Gulf Petrochem already operates a grease plant, but acquisition of Sah would immediately make it one of the largest suppliers of industrial lubricants in India.

According to a June 25 filing on the Bombay Stock Exchange, two Gulf Petrochem arms – Gulf Petrochem Energy Pvt. and Gulf Petrochem Pte. – offered to pay up to Rs 20.02 crore (Rs 200.2 million or U.S. $3.3 million) for the 25 percent of Sah stock that is publicly traded.

Sah Petroleums Company Secretary and Compliance Officer D. Malla Reddy confirmed Thursday that Gulf Petrochem also offered to buy the 75 percent of Sah shares that are privately held. Indian business news group VC Circle previously reported that Gulf Petrochem had reached an agreement to pay Rs 60 crore to buy out the Sah family, which owns 75 percent of the company.

The June 25 filing and a follow-up July 1 filing indicate that owners of publicly traded shares have until Sept. 1 to accept Gulf Petrochems offer.
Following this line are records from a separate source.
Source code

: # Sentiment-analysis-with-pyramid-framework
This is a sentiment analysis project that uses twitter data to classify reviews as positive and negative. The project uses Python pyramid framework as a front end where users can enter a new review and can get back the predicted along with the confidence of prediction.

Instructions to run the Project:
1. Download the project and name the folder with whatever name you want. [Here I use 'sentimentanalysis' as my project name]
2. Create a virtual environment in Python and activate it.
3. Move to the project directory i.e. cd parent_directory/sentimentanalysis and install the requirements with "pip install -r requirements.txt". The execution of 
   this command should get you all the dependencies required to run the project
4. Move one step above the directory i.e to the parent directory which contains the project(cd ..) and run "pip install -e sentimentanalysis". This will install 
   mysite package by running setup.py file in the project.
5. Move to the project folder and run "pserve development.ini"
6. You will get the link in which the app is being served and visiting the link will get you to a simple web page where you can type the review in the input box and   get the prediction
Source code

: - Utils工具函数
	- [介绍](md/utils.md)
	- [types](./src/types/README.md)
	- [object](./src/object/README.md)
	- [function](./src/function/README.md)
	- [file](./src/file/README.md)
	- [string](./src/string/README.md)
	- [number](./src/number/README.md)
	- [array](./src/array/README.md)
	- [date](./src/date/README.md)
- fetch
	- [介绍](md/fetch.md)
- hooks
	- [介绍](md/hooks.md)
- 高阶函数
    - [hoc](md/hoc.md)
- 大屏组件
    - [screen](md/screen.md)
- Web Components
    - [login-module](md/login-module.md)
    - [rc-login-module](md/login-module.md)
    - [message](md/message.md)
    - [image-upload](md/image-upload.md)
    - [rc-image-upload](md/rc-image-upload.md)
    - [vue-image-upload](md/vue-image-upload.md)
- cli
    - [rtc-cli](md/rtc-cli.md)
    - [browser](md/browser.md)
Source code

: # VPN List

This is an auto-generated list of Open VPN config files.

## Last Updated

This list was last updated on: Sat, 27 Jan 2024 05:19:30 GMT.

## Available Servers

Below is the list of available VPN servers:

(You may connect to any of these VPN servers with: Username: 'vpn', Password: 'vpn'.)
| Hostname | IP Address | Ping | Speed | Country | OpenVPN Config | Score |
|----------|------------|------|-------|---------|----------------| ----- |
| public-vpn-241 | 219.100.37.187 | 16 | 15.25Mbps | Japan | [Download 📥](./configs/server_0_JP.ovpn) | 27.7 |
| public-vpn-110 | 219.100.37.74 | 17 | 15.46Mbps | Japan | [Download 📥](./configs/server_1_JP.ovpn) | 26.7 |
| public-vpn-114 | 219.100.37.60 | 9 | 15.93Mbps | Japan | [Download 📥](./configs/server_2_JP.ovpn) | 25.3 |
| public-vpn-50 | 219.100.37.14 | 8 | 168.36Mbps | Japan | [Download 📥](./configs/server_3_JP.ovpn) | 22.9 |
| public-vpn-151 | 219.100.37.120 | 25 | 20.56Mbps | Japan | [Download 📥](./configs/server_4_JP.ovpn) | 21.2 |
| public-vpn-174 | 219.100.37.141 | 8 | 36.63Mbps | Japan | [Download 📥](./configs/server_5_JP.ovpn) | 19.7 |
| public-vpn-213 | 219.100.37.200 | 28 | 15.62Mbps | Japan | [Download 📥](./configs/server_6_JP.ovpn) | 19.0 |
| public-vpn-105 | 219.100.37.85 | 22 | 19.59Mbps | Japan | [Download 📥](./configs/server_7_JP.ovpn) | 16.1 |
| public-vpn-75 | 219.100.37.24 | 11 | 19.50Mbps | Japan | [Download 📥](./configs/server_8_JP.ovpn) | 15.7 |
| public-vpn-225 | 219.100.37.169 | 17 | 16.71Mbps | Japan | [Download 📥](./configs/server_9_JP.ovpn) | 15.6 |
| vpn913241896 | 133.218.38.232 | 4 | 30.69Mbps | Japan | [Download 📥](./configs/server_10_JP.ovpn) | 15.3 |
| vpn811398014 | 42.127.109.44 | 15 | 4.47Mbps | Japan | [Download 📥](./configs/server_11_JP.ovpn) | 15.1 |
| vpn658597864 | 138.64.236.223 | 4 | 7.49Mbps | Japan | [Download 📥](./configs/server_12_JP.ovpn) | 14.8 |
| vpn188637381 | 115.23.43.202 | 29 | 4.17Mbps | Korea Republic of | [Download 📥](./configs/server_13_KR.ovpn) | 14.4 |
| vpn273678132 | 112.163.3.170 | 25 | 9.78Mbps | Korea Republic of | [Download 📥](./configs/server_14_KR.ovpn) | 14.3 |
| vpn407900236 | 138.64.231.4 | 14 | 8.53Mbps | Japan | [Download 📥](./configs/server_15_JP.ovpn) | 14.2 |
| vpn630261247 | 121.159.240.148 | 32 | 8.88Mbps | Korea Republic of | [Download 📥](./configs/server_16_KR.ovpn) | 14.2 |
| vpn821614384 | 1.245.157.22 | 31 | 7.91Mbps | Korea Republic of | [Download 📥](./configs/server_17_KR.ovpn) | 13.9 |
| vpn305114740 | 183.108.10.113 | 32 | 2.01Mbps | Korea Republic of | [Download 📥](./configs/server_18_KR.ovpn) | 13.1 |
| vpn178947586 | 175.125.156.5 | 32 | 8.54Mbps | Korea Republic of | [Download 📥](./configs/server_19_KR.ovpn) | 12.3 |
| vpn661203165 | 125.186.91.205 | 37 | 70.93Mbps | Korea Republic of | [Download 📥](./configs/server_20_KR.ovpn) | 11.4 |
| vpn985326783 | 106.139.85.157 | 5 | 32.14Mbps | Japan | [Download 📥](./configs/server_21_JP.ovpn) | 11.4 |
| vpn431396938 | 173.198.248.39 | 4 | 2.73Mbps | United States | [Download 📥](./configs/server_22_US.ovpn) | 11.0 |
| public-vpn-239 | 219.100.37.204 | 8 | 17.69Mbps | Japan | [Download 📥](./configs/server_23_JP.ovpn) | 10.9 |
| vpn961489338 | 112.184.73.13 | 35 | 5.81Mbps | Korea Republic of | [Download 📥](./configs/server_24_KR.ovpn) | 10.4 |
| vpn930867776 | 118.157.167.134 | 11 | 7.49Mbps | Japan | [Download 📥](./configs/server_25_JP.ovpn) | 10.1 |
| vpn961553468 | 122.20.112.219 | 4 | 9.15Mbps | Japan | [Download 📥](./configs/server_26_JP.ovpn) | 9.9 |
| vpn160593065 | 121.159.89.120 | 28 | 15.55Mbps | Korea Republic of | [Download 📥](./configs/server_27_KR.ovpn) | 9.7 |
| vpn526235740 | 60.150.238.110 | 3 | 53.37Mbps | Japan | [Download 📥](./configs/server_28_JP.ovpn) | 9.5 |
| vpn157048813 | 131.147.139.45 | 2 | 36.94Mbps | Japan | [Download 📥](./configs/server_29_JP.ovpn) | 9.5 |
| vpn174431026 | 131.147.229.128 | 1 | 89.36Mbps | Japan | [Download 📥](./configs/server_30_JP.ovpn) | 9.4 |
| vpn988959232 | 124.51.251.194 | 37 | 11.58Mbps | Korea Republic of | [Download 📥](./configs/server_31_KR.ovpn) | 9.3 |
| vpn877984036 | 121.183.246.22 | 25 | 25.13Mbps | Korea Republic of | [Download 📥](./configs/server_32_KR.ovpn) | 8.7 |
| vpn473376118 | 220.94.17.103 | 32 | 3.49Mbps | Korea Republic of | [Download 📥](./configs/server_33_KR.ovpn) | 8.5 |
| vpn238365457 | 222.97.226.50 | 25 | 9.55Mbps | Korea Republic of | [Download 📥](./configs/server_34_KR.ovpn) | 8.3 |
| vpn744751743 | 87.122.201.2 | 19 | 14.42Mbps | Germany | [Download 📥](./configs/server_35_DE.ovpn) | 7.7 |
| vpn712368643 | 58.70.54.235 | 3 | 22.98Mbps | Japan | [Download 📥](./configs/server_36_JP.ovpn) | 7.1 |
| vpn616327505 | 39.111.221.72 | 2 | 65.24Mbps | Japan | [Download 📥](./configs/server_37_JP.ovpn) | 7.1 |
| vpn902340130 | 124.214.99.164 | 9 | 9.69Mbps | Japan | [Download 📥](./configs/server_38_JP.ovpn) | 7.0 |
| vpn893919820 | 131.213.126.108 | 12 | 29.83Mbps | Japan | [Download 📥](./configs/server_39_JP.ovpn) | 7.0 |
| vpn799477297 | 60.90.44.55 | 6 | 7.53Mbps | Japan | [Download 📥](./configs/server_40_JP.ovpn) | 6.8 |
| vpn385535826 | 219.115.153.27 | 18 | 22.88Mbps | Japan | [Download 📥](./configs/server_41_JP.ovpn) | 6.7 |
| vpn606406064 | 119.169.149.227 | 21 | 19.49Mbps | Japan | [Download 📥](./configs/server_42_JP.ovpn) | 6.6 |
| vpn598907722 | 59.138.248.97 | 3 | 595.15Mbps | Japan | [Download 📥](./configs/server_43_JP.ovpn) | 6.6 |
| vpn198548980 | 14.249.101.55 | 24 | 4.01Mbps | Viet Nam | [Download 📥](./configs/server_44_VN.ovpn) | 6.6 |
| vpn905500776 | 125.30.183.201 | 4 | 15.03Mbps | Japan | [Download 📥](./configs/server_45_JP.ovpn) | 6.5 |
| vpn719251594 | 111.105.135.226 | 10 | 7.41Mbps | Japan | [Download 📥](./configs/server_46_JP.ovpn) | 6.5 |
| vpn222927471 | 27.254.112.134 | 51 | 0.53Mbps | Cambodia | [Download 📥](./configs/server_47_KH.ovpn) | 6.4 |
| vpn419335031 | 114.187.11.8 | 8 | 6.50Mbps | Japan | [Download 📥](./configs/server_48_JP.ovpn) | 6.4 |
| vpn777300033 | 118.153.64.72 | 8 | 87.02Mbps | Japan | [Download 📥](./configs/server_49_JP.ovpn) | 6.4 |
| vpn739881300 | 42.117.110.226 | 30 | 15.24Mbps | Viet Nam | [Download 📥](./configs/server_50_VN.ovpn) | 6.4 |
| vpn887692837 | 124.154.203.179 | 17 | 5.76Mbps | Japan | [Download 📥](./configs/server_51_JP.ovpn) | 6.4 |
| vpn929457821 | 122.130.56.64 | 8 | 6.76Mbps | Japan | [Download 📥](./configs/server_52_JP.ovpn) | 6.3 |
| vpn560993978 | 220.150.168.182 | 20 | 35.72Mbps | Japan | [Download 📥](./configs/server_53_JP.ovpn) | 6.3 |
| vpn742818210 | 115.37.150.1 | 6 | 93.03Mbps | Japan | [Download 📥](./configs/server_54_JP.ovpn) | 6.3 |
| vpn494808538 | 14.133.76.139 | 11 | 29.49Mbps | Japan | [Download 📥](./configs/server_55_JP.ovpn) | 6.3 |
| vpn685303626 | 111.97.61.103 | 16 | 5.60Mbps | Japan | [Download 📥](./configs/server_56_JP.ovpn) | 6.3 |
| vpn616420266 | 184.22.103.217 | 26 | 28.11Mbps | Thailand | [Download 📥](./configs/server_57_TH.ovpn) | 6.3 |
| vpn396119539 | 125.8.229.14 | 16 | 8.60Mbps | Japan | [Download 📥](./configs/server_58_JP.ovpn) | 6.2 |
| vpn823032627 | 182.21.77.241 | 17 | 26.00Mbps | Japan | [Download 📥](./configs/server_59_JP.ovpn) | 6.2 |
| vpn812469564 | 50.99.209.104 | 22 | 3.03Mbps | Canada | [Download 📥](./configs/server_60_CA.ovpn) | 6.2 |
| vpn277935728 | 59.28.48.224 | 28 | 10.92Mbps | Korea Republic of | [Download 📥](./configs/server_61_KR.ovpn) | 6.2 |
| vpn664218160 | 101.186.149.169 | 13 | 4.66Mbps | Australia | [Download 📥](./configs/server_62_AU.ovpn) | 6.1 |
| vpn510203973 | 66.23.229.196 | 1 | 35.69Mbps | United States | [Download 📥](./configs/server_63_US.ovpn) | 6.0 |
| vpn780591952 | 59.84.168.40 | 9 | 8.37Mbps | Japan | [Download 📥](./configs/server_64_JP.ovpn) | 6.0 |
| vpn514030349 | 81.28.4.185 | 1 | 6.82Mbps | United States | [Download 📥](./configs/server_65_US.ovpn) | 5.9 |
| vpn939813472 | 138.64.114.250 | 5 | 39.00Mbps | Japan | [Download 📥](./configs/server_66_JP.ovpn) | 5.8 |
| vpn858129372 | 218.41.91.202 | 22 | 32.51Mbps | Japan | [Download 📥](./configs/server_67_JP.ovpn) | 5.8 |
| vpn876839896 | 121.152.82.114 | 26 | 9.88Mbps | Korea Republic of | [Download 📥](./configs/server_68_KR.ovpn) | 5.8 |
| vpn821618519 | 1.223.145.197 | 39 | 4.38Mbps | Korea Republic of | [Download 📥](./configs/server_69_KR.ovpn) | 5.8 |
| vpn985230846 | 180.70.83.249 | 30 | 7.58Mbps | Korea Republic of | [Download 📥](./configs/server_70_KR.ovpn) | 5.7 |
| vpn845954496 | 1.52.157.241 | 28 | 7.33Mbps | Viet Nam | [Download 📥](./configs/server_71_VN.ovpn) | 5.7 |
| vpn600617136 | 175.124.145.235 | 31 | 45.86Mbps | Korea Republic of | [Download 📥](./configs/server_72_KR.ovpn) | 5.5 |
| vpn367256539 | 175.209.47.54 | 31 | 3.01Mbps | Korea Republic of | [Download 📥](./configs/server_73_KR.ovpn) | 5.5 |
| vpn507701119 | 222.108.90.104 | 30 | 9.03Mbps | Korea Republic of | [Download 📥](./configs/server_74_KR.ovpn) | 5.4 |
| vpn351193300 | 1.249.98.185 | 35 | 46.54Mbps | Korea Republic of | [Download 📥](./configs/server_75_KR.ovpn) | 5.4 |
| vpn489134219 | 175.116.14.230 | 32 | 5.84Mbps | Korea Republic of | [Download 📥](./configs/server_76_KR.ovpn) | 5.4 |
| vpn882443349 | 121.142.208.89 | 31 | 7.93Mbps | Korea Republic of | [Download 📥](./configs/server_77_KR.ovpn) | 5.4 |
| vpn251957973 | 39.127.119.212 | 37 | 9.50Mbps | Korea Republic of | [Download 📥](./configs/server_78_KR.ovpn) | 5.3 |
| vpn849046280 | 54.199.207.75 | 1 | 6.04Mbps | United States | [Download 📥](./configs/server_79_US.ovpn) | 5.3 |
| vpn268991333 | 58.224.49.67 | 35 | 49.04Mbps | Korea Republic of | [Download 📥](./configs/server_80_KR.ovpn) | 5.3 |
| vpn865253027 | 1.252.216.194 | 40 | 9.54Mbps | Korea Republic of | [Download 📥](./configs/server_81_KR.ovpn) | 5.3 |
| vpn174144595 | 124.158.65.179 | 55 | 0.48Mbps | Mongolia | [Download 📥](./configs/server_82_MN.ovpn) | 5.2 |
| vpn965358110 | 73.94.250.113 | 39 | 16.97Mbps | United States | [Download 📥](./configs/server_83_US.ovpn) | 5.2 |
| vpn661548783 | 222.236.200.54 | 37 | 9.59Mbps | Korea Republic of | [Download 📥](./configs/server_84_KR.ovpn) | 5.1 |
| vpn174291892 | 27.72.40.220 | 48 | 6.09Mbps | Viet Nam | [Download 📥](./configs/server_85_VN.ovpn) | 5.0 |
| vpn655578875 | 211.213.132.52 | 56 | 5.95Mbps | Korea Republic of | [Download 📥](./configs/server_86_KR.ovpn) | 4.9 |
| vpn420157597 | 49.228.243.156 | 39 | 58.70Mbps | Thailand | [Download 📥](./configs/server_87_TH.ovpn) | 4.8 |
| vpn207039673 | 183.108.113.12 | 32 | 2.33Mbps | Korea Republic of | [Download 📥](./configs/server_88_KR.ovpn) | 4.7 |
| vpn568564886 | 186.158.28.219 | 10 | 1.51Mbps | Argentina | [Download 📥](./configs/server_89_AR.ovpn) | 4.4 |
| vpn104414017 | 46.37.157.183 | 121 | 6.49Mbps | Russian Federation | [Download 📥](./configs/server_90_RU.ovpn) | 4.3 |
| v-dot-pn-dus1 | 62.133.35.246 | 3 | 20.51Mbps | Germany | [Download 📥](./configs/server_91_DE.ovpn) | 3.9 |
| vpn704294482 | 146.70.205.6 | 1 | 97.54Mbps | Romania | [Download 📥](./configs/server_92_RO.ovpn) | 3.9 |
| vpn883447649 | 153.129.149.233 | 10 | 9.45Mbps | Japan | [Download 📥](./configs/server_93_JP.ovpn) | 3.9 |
Reddy said the transaction for the privately held shares is proceeding.

Sah declined further comment, and Gulf Petrochem also declined to comment.

Gulf Petrochem is primarily a trader and logistics service provider for oil products, but it operates a small refinery in Sharjah, U.A.E. – also the site of its headquarters – and has been building a second refinery in Tanzania.

Sah Petroleums is based in Mumbai and manufactures a wide range of industrial and automotive lubricants, specialty and process oils, much of which are marketed under the Ipol brand name.